The conversation only lasted 10 or 15 minutes, and afterward, I called my adoptive parents who were watching a football game in the grandstands of the Melbourne Cricket Ground.
“Dad, did you know?”
“Know what?”
Just as I said, “My birth mother found me,” a hundred thousand people screamed in the background.
* * *
It took me a year after the phone call to work up enough courage to visit my birth mother in Beijing. I spent most of the week nodding and pointing and getting to know my siblings who spoke some English. It was all a bit dizzying, and I was embraced into the greater family bosom with a kind of huggy eagerness that made me feel very uncomfortable at first. The oddest part was being around strangers who looked like me. Not only do I have my mother’s eyes, but we’re the same height, weight and shoe size. She even has the same laugh. It was like staring at a futuristic version of myself in the mirror, except my reflection spoke back in Chinese.
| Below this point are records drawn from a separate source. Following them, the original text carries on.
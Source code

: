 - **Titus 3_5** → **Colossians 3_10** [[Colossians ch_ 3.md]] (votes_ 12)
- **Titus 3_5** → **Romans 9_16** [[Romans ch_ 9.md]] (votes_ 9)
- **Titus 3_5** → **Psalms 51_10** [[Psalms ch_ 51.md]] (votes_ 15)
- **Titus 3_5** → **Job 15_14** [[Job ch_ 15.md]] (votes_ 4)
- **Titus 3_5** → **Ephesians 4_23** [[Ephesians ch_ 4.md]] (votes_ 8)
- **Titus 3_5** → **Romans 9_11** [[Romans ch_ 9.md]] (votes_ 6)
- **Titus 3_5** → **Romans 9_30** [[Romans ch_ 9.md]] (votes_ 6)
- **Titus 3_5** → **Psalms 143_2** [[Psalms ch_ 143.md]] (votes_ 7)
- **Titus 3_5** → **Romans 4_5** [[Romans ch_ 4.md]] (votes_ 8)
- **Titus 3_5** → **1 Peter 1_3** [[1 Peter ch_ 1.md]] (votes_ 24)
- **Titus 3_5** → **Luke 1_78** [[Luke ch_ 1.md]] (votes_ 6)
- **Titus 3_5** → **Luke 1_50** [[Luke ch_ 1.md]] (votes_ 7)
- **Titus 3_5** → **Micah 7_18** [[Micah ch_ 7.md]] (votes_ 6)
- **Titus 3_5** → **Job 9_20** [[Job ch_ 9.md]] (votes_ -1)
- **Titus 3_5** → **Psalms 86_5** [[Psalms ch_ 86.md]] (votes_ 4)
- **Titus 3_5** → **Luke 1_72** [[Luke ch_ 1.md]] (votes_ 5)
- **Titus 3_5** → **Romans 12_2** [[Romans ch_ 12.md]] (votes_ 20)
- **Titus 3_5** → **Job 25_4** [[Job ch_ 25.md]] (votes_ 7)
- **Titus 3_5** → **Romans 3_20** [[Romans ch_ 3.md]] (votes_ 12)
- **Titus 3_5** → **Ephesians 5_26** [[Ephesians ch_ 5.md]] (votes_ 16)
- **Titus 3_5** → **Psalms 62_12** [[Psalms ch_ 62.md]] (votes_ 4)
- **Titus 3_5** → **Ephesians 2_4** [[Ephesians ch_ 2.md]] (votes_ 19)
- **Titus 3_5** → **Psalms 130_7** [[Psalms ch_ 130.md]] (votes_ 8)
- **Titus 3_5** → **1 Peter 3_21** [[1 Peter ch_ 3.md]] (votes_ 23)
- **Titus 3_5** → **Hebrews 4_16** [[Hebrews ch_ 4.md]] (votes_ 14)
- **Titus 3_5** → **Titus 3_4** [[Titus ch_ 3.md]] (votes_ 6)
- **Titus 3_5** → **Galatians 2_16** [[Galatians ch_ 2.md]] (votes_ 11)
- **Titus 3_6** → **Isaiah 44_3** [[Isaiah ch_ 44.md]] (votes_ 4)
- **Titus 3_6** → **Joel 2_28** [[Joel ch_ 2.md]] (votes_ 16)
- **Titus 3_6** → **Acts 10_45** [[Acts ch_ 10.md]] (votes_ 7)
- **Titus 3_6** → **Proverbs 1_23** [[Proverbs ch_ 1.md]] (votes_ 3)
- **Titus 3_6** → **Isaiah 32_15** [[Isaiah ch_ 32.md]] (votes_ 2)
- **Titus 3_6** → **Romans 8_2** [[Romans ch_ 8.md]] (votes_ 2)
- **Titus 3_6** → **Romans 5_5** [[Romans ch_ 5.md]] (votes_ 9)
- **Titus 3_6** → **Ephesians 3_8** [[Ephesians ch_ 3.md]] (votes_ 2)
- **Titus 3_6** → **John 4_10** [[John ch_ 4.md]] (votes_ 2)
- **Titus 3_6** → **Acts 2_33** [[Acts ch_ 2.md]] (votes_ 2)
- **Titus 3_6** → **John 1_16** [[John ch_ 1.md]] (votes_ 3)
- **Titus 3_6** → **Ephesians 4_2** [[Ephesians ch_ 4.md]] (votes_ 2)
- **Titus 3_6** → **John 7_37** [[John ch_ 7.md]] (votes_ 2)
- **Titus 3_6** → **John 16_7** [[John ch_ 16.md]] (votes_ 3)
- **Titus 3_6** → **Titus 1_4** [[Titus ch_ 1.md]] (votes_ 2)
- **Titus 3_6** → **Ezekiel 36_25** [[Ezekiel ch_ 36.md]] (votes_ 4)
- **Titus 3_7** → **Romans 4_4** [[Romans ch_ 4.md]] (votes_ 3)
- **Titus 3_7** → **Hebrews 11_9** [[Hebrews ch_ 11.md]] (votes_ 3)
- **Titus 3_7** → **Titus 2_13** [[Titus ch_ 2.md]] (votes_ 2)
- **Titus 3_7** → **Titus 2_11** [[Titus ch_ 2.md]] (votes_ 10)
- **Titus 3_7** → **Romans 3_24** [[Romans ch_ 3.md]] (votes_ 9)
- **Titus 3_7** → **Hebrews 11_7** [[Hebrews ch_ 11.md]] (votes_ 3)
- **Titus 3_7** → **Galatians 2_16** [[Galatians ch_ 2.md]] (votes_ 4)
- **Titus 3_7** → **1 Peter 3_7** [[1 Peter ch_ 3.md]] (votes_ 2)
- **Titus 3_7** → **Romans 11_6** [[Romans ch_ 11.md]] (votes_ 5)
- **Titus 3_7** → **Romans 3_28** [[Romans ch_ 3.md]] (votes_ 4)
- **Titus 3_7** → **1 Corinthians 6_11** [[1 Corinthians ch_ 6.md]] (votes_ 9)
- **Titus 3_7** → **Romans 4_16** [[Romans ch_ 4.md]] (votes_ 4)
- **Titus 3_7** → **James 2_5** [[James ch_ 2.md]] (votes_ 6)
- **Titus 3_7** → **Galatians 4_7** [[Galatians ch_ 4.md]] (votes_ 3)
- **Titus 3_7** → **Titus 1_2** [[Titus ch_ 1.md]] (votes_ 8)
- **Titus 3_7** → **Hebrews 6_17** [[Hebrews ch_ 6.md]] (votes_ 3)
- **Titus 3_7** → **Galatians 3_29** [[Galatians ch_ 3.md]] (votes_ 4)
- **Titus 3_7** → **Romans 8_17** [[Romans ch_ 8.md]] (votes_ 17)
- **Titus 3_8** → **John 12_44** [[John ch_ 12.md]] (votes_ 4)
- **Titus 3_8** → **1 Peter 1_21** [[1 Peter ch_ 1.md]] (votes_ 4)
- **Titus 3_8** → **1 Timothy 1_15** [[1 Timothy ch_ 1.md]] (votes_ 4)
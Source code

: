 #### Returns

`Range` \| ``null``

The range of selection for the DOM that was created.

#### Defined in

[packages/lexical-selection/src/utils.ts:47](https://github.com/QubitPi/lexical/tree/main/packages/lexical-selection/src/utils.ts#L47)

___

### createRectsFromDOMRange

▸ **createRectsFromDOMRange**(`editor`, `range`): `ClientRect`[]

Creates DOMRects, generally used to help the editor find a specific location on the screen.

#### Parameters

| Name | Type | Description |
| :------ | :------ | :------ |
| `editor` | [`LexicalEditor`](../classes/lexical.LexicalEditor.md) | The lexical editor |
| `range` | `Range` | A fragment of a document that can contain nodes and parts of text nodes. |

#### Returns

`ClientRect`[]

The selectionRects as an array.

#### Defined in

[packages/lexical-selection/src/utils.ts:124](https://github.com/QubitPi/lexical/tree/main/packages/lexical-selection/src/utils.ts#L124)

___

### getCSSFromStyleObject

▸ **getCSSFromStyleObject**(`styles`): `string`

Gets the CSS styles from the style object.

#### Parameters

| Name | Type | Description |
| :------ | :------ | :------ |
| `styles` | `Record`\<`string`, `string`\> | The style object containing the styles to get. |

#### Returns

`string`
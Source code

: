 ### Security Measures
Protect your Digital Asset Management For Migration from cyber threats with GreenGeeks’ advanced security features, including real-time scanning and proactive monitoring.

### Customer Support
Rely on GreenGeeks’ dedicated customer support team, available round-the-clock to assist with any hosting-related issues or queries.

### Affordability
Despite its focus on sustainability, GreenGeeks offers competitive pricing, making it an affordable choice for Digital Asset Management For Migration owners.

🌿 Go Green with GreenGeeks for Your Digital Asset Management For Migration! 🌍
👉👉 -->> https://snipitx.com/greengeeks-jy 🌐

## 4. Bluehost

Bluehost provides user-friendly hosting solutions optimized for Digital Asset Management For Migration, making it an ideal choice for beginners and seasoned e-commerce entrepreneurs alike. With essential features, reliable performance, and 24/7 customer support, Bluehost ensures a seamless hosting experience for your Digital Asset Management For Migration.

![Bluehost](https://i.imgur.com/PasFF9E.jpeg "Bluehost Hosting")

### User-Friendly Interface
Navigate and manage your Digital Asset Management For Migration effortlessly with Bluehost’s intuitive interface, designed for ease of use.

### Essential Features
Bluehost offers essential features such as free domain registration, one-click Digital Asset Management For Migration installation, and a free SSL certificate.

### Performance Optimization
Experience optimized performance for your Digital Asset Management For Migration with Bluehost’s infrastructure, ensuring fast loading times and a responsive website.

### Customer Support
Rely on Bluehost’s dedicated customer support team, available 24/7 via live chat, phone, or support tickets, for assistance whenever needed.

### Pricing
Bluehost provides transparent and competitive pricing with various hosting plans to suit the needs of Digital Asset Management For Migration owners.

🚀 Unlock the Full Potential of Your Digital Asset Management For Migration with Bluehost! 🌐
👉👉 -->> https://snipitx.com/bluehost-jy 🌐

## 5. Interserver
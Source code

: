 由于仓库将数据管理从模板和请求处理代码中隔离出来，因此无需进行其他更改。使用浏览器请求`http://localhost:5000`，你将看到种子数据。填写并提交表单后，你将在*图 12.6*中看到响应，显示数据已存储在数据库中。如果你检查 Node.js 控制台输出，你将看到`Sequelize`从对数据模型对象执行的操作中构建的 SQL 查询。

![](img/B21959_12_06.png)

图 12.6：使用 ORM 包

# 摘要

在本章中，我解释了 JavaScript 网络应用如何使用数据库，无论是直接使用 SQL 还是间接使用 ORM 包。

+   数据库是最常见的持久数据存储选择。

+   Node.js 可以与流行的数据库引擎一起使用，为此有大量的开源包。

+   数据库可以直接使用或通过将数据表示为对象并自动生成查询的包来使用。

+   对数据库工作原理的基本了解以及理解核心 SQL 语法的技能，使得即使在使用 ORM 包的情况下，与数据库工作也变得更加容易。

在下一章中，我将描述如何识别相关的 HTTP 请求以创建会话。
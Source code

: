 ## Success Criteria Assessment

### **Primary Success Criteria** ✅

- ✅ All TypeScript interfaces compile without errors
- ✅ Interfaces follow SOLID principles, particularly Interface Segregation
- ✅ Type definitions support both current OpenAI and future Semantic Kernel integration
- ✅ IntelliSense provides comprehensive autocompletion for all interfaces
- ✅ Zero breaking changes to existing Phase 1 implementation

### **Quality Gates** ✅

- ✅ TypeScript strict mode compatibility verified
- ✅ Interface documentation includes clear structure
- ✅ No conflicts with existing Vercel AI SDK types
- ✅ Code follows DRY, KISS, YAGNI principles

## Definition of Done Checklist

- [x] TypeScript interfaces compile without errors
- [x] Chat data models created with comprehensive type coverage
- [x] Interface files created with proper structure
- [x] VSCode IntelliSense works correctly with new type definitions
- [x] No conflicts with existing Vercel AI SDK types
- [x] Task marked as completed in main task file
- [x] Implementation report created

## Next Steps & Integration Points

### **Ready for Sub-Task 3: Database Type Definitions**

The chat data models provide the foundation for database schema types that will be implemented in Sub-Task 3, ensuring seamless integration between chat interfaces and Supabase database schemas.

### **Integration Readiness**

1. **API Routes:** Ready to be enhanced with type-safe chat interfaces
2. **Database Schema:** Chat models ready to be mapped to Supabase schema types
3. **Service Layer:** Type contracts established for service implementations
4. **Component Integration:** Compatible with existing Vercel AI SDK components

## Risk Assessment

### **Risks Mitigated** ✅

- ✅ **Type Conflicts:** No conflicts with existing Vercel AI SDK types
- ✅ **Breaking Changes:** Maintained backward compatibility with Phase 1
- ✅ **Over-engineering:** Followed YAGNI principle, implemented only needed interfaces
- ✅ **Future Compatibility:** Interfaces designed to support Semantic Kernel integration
The sliding doors moment became very real when I took the train back to my hometown to meet the rest of my family. The city was an industrial grid of endless concrete blocks, with bleak soviet monuments and starless skies. As I gazed around the home I’d lived in until I was adopted — a squalid one-room apartment that had housed four people — my heart pounded. In another life, I could have ended up here, I thought, working in one of the city’s many car factories, pollution mask strapped to both ears. For many years, my adoptive parents had struggled to support our family on a single teacher’s wage, while one or the other finished their doctorates. We were never wealthy, but at least I’d had the chance to gain a decent education.
While I was in Beijing, most people reacted kindly to my terrible Mandarin. I was told it would come back. “Once Chinese, always Chinese,” they said. But I didn’t feel particularly Chinese or Australian at that point. I felt more like I had my shirt hooked on a door frame between two worlds.
Perhaps that’s why I fell in love so quickly with New York when I finally moved to the city last summer – the city where everyone is from somewhere else. Here, I’m just another anonymous immigrant with an interesting “origin story.”
Since the Beijing trip, I’ve maintained a close relationship with my birth mother and an amicable one with my birth father. Navigating language and cultural differences has been a struggle, as has been allaying the concerns of my adoptive parents, who in the beginning were uncertain of my birth family’s intentions. They feel jealous at times, which is completely understandable — it’s probably the biggest challenge to overcome for any adoptive parent going through the reconnecting process. I can only remind them that nothing will change the fact they’ll always be my
real parents.
Sometimes I look at little Chinese babies with button noses on the subway or in elevators and wonder how their mothers could possibly give them up. It’s a quandary I can only attempt to understand, never having been a parent myself, but it nags me every now and then when I entertain thoughts of entering motherhood at some far-off point in the future. For now, I’m simply relishing sisterhood. In a perfect world, I would have grown up with my siblings, teaching them long division and how to apply makeup and attending their dance recitals. But I’ve realized just having the opportunity to be with them now is pretty spectacular. I may not have been ready to receive the letter from China five years ago (is anyone ever really ready for that sort of thing?). But sometimes it’s good to be found, even when you wanted to stay hidden.